Looking for a versatile, grain free, gluten free flour? Look no further than green banana flour. Green banana flour is made using bananas that are harvested before they have fully ripened and hence before the starch has turned to sugar. This means it is not sweet like normal banana flour and can replace other flours in both savoury and sweet dishes. It has many health giving properties including:

  • Resistant starch – green banana flour is a good source of resistant starch which is not digested in the small intestine; thus, it is characterized as a type of fibre. Fibre intake is associated with the prevention of DNA damage and cancer (1) as well as improved bowel health.
  • Improve blood sugar control – there is consistent evidence that consumption of resistant starch can aid blood sugar control and increase satiety meaning you feel full up for longer without having to eat as much (2).
  • Improve gut health – the resistant starch in green banana flour acts as a prebiotic. It is used by the bacteria in the intestines to produce short-chain fatty acids that serve as a major fuel source for the cells in the colon (3).
  • Reduce inflammation – green banana flour has protective effects on intestinal inflammation. Research has found that patients with inflammatory bowel disease taking prednisolone as an anti-inflammatory who added green banana flour into their diets enhanced the anti-inflammatory effects of the medication (3).
  • Gluten free – green banana flour is gluten free and can be used in many recipes instead of wheat flour. It works well alongside other flours such as buckwheat, rice or coconut flour. If using only banana flour use 2/3 the amount of flour recommended in the recipe.

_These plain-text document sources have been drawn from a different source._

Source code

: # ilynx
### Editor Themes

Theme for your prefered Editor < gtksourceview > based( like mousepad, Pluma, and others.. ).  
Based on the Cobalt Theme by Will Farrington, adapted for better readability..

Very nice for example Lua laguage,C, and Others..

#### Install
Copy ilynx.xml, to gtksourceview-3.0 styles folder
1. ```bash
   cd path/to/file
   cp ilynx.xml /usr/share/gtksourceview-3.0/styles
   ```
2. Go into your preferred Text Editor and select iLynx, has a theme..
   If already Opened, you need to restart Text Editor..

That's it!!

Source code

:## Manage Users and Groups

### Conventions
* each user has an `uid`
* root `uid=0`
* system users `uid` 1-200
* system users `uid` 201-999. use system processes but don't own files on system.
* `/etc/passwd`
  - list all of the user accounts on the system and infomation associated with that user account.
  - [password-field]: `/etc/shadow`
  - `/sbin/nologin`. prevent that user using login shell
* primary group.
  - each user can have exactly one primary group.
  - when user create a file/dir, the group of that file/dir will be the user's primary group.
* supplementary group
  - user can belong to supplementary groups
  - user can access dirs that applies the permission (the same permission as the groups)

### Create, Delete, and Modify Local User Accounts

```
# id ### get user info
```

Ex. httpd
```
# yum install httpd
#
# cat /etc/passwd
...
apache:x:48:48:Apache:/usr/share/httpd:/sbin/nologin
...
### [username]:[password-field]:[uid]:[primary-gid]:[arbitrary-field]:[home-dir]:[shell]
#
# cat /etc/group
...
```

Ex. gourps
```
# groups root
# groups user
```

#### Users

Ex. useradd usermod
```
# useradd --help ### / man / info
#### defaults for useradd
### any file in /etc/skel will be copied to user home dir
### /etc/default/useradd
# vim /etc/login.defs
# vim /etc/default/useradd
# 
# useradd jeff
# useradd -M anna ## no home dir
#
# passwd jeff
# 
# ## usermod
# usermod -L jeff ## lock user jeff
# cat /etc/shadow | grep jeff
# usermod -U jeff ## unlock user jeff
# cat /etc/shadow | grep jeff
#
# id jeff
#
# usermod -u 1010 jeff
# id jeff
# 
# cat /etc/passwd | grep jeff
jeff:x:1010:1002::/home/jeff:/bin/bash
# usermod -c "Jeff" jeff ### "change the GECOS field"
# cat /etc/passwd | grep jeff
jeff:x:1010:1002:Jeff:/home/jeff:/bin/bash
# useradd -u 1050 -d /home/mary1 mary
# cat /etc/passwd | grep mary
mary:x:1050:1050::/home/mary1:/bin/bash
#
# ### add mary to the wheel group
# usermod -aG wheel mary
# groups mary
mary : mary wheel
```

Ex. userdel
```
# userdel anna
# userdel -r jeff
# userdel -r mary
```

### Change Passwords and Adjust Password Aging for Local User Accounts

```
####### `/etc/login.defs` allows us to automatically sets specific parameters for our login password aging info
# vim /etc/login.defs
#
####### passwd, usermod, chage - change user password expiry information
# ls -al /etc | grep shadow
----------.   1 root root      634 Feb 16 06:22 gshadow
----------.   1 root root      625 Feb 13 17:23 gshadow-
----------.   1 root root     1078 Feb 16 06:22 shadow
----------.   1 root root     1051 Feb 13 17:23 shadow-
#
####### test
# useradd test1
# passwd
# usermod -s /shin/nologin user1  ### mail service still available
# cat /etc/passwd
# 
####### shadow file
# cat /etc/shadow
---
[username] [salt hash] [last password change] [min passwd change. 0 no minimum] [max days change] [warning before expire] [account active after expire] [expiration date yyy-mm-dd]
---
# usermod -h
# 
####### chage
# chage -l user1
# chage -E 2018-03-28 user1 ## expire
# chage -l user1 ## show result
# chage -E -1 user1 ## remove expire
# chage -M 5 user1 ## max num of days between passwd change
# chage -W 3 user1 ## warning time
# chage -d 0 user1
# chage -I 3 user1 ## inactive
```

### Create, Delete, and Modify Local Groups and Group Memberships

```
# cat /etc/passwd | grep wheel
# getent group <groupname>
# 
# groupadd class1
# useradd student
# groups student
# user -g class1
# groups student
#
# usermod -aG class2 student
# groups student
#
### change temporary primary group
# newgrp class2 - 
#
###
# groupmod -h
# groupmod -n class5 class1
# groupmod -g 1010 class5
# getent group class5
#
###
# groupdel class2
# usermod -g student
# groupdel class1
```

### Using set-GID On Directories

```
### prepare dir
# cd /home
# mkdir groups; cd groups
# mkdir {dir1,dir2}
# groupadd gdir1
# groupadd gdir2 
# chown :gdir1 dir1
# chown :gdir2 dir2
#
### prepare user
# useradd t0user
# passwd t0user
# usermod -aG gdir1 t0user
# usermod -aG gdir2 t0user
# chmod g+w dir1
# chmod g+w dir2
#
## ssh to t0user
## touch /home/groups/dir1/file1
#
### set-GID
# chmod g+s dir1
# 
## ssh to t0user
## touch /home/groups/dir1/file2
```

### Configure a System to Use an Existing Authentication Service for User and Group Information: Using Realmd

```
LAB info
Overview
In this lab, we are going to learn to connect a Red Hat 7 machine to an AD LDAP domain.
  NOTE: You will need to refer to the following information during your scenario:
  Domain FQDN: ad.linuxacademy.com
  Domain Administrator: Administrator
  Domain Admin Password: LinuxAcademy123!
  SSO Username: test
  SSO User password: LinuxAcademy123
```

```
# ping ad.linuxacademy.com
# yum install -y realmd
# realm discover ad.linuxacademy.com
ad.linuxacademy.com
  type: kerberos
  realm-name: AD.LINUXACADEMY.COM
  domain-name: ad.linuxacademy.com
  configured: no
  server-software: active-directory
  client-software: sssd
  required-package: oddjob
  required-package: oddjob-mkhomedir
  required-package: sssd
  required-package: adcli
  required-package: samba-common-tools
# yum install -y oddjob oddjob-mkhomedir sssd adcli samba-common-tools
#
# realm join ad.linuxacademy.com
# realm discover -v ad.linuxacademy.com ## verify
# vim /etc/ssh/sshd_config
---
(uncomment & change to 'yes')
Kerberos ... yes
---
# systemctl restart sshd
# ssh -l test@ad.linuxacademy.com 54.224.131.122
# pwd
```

Replacing 30% of the wheat flour in cakes with green banana flour leads to an increase in resistant starch and fibre content as well as a higher antioxidant capacity. So, for a nutritionally enhanced cake that does not spike blood sugar add some green banana flour to the recipe (4).
  • Improve blood sugar control and lower blood pressure – A group of overweight women who consumed 20g of green banana flour a day for 45 days experienced a reduction in systolic blood pressure, hip circumference and fasting glucose levels (5).
  • Improve semen quality – In small quantities green banana flour has been shown to improve semen quality in male rats. However, eating large quantities of green banana flour may reduce sperm cell quality and quantity (6). So all good things in moderation!
  • Potassium – like bananas, green banana flour is an excellent source of potassium which is needed for the nervous system and cardiovascular health. Unlike bananas it will not spike your blood sugar levels.
  • Versatility – As well as being useful in baked goods green banana flour can be used to thicken soups and sauces or added to smoothies.


  1. 1. Genet Mol Res. 2015 Mar 6;14(1):1679-91. Resistant starch: a functional food that prevents DNA damage and chemical carcinogenesis. Navarro SD, Mauro MO, Pesarini JR et al.
  2. 2. Nutrition Bulletin, 2017. Health effects of resistant starch. Lockyer S, Nugent A P.
  3. 3. Nutr Res. 2012 Mar;32(3):202-9. Dietary intervention with green dwarf banana flour (Musa sp AAA) prevents intestinal inflammation in a trinitrobenzenesulfonic acid model of rat colitis. Scarminio V, Fruet AC, Witaicenis A et al.
  4. 4. Food Chem. 2017 Mar 15;219:240-248. Mechanically fractionated flour isolated from green bananas (M. cavendishii var. nanica) as a tool to increase the dietary fiber and phytochemical bioactivity of layer and sponge cakes. Segundo C, Roman L, Gomez M, Martinez M.
  5. 5. Nutr Hosp. 2014 May 1;29(5):1070-80. Women with metabolic syndrome improve antrophometric and biochemical parameters with green banana flour consumption. Tavares da Silva S, Araujo Dos Santos C, Marvila Girondoli Y et al.
  6. 6. Niger Med J. 2013 Mar;54(2):92-5. Beneficial effects of low dose Musa paradisiaca on the semen quality of male Wistar rats. Alabi AS, Omotoso GO, Enaibe BU et al.